#### YOUR INSTRUCTIONS:
Repeat precisely the span of lines below that opens with the line containing "- It is the" and closes with the line containing "1. it is much", both included.

#### INPUT MATERIAL:
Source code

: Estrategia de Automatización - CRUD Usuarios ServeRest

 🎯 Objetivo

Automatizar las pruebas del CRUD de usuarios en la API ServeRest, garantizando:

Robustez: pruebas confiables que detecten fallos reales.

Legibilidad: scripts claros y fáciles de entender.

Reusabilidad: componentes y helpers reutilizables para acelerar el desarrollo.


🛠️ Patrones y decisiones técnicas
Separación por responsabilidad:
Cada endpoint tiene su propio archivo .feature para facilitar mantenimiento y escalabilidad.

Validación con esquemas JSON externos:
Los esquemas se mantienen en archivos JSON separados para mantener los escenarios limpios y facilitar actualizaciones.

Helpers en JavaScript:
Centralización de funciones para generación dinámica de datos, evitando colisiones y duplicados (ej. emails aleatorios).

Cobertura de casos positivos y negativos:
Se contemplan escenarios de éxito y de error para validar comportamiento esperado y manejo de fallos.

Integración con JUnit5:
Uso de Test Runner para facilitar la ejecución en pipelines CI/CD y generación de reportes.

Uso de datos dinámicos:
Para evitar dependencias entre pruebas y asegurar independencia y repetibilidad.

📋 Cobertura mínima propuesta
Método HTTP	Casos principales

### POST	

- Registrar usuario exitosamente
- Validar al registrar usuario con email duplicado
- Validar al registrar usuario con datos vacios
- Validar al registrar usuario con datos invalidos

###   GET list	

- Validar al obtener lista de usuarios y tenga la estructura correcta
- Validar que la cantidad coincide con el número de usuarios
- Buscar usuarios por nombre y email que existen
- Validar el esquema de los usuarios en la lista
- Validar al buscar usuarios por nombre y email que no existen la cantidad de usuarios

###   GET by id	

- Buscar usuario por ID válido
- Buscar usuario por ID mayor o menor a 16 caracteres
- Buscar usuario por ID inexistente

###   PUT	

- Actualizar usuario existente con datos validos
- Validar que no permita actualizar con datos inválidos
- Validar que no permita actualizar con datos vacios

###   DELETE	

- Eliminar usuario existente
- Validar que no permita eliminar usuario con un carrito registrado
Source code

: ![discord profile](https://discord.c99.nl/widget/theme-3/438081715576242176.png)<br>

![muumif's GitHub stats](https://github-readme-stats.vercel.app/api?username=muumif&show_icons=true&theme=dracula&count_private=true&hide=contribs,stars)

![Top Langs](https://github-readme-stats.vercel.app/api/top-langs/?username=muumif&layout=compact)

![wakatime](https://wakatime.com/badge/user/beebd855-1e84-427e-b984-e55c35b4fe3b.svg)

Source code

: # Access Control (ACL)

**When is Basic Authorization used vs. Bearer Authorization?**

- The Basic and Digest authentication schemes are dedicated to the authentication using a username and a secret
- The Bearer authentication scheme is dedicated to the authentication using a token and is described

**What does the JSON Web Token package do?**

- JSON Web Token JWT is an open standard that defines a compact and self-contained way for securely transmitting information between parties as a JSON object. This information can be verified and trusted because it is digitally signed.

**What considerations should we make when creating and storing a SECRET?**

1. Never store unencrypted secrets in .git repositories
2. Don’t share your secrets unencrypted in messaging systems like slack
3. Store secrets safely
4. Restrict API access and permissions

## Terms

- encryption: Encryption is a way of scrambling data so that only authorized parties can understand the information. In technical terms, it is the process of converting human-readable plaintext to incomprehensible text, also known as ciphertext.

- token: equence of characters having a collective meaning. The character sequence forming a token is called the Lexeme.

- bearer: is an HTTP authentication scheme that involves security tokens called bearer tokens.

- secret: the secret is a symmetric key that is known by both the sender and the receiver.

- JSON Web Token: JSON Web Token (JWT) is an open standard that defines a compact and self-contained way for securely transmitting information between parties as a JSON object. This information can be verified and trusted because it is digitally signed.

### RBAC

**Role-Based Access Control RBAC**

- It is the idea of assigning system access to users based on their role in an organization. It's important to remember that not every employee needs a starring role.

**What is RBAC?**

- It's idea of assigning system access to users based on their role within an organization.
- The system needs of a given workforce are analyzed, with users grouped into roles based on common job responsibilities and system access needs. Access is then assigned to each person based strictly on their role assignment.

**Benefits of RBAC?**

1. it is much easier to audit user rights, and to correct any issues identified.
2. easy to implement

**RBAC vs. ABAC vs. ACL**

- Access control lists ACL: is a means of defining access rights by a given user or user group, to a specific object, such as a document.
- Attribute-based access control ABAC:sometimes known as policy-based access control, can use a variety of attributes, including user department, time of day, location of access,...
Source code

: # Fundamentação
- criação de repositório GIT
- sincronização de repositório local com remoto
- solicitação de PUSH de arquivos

#### RESPONSE AREA:
- It is the idea of assigning system access to users based on their role in an organization. It's important to remember that not every employee needs a starring role.

**What is RBAC?**

- It's idea of assigning system access to users based on their role within an organization.
- The system needs of a given workforce are analyzed, with users grouped into roles based on common job responsibilities and system access needs. Access is then assigned to each person based strictly on their role assignment.

**Benefits of RBAC?**

1. it is much easier to audit user rights, and to correct any issues identified.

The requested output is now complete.